→ MATERIAL FOR THIS TASK
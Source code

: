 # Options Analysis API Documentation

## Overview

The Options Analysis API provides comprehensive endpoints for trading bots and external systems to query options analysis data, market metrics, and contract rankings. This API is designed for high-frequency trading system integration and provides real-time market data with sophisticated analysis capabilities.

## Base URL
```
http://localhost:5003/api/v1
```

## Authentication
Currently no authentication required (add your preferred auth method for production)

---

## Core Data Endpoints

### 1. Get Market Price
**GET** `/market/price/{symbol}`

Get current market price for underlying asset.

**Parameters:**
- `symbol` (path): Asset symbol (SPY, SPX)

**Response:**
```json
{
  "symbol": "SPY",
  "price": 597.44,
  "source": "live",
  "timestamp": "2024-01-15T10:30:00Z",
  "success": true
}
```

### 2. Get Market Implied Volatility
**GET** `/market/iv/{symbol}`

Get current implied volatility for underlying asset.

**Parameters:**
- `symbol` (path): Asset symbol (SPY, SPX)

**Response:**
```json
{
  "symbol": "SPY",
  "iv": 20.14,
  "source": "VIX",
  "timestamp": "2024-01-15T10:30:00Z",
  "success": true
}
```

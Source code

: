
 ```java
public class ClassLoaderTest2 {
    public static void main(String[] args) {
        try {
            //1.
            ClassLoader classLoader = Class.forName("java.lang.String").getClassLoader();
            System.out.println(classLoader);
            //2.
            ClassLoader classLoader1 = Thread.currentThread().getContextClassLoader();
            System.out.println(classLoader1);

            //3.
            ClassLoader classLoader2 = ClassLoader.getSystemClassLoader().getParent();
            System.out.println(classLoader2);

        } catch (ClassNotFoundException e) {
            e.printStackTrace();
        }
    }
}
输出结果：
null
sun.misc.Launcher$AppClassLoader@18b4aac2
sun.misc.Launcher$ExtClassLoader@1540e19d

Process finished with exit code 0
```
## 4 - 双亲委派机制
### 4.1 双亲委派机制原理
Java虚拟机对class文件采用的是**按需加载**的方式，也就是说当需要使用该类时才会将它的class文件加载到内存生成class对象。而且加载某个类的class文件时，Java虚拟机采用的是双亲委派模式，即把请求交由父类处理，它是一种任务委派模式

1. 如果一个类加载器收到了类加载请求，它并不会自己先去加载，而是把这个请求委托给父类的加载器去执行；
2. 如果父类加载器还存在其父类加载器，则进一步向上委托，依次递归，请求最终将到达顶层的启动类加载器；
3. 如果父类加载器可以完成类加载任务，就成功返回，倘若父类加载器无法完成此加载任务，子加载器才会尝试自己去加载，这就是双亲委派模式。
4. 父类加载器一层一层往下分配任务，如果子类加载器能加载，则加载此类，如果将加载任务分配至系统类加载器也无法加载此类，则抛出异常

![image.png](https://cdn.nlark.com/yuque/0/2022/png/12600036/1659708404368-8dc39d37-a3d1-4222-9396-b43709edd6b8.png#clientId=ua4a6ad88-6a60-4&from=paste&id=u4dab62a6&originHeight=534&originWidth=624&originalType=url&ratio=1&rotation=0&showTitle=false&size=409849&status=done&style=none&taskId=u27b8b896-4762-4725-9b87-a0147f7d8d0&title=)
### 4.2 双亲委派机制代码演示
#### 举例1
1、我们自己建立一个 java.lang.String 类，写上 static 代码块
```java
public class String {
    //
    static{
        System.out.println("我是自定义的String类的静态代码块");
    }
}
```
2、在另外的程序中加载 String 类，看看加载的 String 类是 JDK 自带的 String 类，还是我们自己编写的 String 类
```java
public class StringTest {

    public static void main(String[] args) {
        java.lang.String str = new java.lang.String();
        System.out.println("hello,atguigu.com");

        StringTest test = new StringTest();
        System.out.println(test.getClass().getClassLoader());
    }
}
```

--

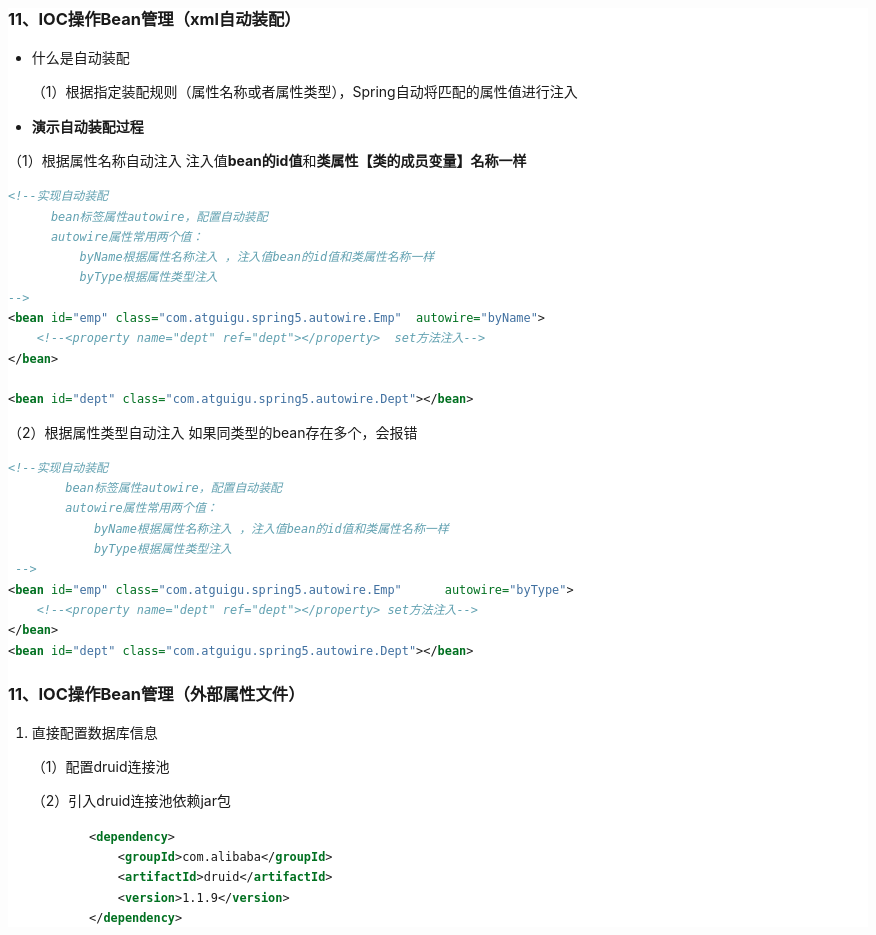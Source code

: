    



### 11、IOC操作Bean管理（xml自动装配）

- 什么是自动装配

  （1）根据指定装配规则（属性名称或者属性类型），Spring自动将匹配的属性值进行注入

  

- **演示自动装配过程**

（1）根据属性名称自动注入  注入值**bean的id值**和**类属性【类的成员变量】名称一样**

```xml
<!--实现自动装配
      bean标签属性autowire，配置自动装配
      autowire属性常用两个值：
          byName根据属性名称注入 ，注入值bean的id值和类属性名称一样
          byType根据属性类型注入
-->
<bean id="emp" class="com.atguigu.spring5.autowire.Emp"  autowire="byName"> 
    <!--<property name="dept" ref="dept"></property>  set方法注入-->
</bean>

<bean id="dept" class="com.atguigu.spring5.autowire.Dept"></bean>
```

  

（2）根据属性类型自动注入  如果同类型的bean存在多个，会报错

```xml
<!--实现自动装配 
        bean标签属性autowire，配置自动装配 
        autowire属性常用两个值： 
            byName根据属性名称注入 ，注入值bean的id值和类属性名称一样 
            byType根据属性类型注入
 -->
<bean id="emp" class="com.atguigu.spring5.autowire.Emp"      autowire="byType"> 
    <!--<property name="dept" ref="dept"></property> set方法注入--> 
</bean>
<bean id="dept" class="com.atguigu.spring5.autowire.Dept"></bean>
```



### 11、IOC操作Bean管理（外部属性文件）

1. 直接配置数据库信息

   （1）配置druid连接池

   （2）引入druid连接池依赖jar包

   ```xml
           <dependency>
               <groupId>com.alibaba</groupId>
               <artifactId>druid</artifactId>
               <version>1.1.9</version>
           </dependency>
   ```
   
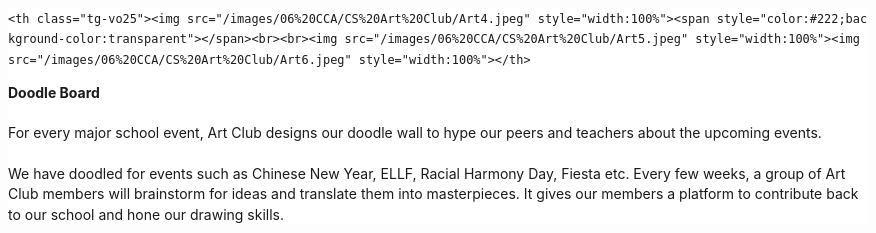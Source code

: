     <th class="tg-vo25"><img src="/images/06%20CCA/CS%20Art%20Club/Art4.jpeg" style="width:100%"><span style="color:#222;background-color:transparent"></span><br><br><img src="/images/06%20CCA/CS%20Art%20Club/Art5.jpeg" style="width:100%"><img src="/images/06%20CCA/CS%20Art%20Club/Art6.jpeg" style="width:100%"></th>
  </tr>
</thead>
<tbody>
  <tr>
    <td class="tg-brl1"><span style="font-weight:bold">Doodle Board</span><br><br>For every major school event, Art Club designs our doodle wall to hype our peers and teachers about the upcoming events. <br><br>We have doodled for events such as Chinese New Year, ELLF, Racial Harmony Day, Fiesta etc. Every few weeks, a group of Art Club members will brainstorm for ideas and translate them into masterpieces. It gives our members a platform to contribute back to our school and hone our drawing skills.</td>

...

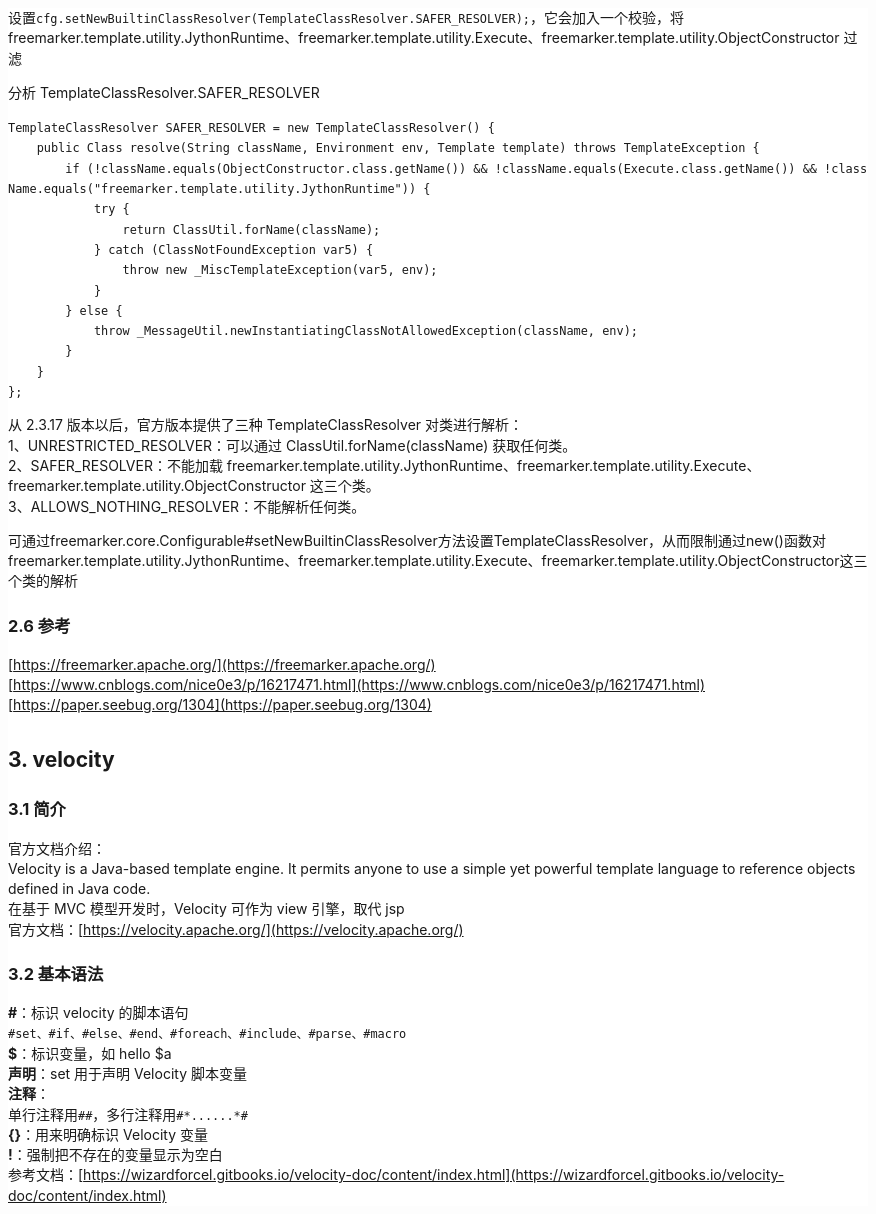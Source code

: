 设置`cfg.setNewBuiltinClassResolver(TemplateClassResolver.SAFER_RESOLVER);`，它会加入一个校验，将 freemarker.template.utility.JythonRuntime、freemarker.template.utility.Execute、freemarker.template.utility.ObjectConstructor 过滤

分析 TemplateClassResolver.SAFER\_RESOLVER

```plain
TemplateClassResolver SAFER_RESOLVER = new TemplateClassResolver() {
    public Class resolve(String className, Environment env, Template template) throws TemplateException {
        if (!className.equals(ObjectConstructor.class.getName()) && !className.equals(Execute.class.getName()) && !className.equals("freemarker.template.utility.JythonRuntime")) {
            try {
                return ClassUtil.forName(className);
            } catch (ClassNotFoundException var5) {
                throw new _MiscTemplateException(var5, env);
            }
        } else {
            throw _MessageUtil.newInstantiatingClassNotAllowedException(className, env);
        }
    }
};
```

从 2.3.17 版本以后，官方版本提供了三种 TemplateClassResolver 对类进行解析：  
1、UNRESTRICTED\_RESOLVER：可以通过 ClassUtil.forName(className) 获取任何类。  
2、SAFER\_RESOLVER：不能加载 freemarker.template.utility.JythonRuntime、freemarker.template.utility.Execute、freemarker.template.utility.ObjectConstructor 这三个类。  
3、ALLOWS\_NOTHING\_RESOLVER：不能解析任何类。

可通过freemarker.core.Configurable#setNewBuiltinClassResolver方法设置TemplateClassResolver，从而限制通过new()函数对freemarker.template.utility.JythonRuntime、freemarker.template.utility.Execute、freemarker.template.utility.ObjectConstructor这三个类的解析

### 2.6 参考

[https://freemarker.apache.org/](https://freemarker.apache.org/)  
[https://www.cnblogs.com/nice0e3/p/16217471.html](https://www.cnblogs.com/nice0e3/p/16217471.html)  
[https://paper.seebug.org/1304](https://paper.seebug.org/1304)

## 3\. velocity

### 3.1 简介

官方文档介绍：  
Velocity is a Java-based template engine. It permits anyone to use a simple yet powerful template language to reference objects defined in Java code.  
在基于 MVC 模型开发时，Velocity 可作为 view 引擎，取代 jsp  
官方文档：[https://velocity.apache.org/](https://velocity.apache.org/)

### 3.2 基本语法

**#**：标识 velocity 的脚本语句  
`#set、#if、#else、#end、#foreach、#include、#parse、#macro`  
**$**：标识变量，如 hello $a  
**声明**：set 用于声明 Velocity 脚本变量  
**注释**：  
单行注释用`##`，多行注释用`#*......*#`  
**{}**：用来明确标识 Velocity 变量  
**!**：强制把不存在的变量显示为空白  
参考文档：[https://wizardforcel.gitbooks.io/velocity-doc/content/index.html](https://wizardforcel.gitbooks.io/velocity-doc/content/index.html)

→ WHAT THE TASK REQUIRES
Report the number of lines in the records above that contain "else", with no other text.

→ EXERCISE ANSWER
2